■ **What is expected**: Please reproduce every entry below without omitting a single line.

Stored data entries
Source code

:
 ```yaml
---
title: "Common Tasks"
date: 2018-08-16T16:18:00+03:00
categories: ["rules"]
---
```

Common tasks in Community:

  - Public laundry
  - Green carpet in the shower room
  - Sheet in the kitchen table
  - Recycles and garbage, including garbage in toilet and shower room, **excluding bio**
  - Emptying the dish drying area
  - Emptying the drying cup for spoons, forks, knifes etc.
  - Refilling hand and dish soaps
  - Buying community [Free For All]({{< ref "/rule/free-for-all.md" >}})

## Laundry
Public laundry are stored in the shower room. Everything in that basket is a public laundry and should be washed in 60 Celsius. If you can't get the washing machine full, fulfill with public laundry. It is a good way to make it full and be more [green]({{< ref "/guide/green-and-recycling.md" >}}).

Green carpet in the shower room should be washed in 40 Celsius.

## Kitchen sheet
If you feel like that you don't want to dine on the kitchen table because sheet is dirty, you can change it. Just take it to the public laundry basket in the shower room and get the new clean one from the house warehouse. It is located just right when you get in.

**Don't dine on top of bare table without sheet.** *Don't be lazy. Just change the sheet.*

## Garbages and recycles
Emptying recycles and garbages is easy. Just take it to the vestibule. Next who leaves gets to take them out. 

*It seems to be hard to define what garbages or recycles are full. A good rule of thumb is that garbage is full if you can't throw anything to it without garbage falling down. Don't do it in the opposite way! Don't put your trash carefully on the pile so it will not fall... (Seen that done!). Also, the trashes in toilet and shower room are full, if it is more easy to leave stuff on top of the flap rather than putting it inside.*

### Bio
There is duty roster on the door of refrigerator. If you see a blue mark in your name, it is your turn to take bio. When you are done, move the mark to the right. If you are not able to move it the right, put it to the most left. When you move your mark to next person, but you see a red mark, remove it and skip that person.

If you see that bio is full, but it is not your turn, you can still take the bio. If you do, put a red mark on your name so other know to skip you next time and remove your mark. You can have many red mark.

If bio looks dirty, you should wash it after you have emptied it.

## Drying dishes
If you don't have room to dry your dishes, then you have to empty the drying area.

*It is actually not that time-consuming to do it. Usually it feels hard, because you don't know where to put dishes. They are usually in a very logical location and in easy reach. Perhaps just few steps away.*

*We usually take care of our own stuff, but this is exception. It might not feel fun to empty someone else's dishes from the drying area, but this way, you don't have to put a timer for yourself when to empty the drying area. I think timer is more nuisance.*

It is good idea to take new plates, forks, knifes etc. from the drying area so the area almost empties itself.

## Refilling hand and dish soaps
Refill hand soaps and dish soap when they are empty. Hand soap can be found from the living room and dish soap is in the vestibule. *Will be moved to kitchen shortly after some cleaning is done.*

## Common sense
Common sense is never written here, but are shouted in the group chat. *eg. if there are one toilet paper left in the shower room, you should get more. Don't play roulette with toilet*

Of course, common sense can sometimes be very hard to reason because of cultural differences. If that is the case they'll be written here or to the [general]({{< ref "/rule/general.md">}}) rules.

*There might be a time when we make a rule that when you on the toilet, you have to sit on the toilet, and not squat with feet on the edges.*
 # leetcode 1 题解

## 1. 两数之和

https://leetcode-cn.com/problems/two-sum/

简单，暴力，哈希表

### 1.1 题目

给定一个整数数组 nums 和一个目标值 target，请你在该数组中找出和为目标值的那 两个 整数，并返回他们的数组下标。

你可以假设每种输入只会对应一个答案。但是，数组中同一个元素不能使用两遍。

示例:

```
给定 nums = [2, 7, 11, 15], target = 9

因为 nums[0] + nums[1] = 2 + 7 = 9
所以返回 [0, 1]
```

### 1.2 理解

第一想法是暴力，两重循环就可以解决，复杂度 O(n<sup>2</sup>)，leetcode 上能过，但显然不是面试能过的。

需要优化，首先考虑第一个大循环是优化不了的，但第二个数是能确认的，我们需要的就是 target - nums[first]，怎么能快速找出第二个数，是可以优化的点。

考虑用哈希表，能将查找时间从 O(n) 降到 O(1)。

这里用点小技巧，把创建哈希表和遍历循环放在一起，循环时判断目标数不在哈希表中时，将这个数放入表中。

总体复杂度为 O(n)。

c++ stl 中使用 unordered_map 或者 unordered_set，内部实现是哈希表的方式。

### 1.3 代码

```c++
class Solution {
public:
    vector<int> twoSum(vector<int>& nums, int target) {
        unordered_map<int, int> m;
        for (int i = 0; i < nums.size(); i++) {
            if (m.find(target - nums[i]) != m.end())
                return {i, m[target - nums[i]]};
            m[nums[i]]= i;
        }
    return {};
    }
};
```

■ **Response box**:
Source code

:
 ```yaml
---
title: "Common Tasks"
date: 2018-08-16T16:18:00+03:00
categories: ["rules"]
---
```

Common tasks in Community:

  - Public laundry
  - Green carpet in the shower room
  - Sheet in the kitchen table
  - Recycles and garbage, including garbage in toilet and shower room, **excluding bio**
  - Emptying the dish drying area
  - Emptying the drying cup for spoons, forks, knifes etc.
  - Refilling hand and dish soaps
  - Buying community [Free For All]({{< ref "/rule/free-for-all.md" >}})

## Laundry
Public laundry are stored in the shower room. Everything in that basket is a public laundry and should be washed in 60 Celsius. If you can't get the washing machine full, fulfill with public laundry. It is a good way to make it full and be more [green]({{< ref "/guide/green-and-recycling.md" >}}).

Green carpet in the shower room should be washed in 40 Celsius.

## Kitchen sheet
If you feel like that you don't want to dine on the kitchen table because sheet is dirty, you can change it. Just take it to the public laundry basket in the shower room and get the new clean one from the house warehouse. It is located just right when you get in.

**Don't dine on top of bare table without sheet.** *Don't be lazy. Just change the sheet.*

## Garbages and recycles
Emptying recycles and garbages is easy. Just take it to the vestibule. Next who leaves gets to take them out. 

*It seems to be hard to define what garbages or recycles are full. A good rule of thumb is that garbage is full if you can't throw anything to it without garbage falling down. Don't do it in the opposite way! Don't put your trash carefully on the pile so it will not fall... (Seen that done!). Also, the trashes in toilet and shower room are full, if it is more easy to leave stuff on top of the flap rather than putting it inside.*

### Bio
There is duty roster on the door of refrigerator. If you see a blue mark in your name, it is your turn to take bio. When you are done, move the mark to the right. If you are not able to move it the right, put it to the most left. When you move your mark to next person, but you see a red mark, remove it and skip that person.

If you see that bio is full, but it is not your turn, you can still take the bio. If you do, put a red mark on your name so other know to skip you next time and remove your mark. You can have many red mark.

If bio looks dirty, you should wash it after you have emptied it.

## Drying dishes
If you don't have room to dry your dishes, then you have to empty the drying area.

*It is actually not that time-consuming to do it. Usually it feels hard, because you don't know where to put dishes. They are usually in a very logical location and in easy reach. Perhaps just few steps away.*

*We usually take care of our own stuff, but this is exception. It might not feel fun to empty someone else's dishes from the drying area, but this way, you don't have to put a timer for yourself when to empty the drying area. I think timer is more nuisance.*

It is good idea to take new plates, forks, knifes etc. from the drying area so the area almost empties itself.

## Refilling hand and dish soaps
Refill hand soaps and dish soap when they are empty. Hand soap can be found from the living room and dish soap is in the vestibule. *Will be moved to kitchen shortly after some cleaning is done.*

## Common sense
Common sense is never written here, but are shouted in the group chat. *eg. if there are one toilet paper left in the shower room, you should get more. Don't play roulette with toilet*

Of course, common sense can sometimes be very hard to reason because of cultural differences. If that is the case they'll be written here or to the [general]({{< ref "/rule/general.md">}}) rules.

*There might be a time when we make a rule that when you on the toilet, you have to sit on the toilet, and not squat with feet on the edges.*
 # leetcode 1 题解

## 1. 两数之和

https://leetcode-cn.com/problems/two-sum/

简单，暴力，哈希表

### 1.1 题目

给定一个整数数组 nums 和一个目标值 target，请你在该数组中找出和为目标值的那 两个 整数，并返回他们的数组下标。

你可以假设每种输入只会对应一个答案。但是，数组中同一个元素不能使用两遍。

示例:

```
给定 nums = [2, 7, 11, 15], target = 9

因为 nums[0] + nums[1] = 2 + 7 = 9
所以返回 [0, 1]
```

### 1.2 理解

第一想法是暴力，两重循环就可以解决，复杂度 O(n<sup>2</sup>)，leetcode 上能过，但显然不是面试能过的。

需要优化，首先考虑第一个大循环是优化不了的，但第二个数是能确认的，我们需要的就是 target - nums[first]，怎么能快速找出第二个数，是可以优化的点。

考虑用哈希表，能将查找时间从 O(n) 降到 O(1)。

这里用点小技巧，把创建哈希表和遍历循环放在一起，循环时判断目标数不在哈希表中时，将这个数放入表中。

总体复杂度为 O(n)。

c++ stl 中使用 unordered_map 或者 unordered_set，内部实现是哈希表的方式。

### 1.3 代码

```c++
class Solution {
public:
    vector<int> twoSum(vector<int>& nums, int target) {
        unordered_map<int, int> m;
        for (int i = 0; i < nums.size(); i++) {
            if (m.find(target - nums[i]) != m.end())
                return {i, m[target - nums[i]]};
            m[nums[i]]= i;
        }
    return {};
    }
};
```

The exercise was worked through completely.